Records for this task Start Marker

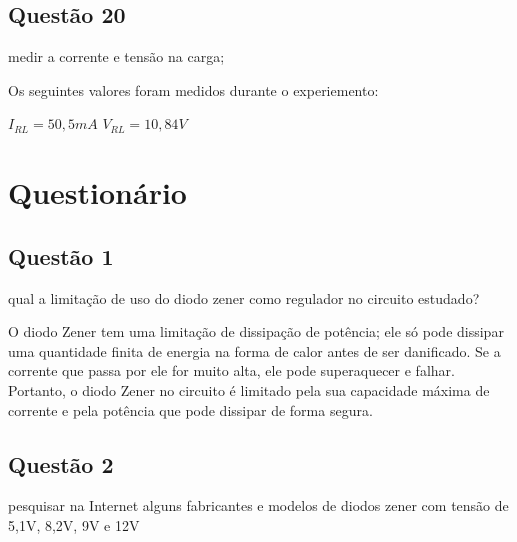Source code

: \documentclass{article}
\begin{document}
\subsection{Questão 20}

\begin{tcolorbox}[title=\large Questão 20, colback=red!5!white, colframe=red!75!black]
    \large
    medir a corrente e tensão na carga;
\end{tcolorbox}

Os seguintes valores foram medidos durante o experiemento:

\begin{center}
    \begin{tcolorbox}[width=0.6\textwidth]
        \centering
        $I_{RL} = 50,5mA$
        \hspace{2cm}
        $V_{RL} = 10,84V$
    \end{tcolorbox}
\end{center}

\section{Questionário}

\subsection{Questão 1}

\begin{tcolorbox}[title=\large Questão 1, colback=red!5!white, colframe=red!75!black]
    \large
    qual a limitação de uso do diodo zener como regulador no circuito estudado?
\end{tcolorbox}

O diodo Zener tem uma limitação de dissipação de potência; ele só pode dissipar uma quantidade finita de energia na forma de calor antes de ser danificado. Se a corrente que passa por ele for muito alta, ele pode superaquecer e falhar. Portanto, o diodo Zener no circuito é limitado pela sua capacidade máxima de corrente e pela potência que pode dissipar de forma segura.

\subsection{Questão 2}

\begin{tcolorbox}[title=\large Questão 2, colback=red!5!white, colframe=red!75!black]
    \large
    pesquisar na Internet alguns fabricantes e modelos de diodos zener com tensão de 5,1V, 8,2V, 9V e 12V
\end{tcolorbox}
\end{document}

Records for this task End Marker

▸ What to produce: Find "2, colback=red!5!white, colframe=red!75!black]" in the data above, then repeat that line and all lines after it exactly, ending with the final line.

▸ Written response:
\begin{tcolorbox}[title=\large Questão 2, colback=red!5!white, colframe=red!75!black]
    \large
    pesquisar na Internet alguns fabricantes e modelos de diodos zener com tensão de 5,1V, 8,2V, 9V e 12V
\end{tcolorbox}
\end{document}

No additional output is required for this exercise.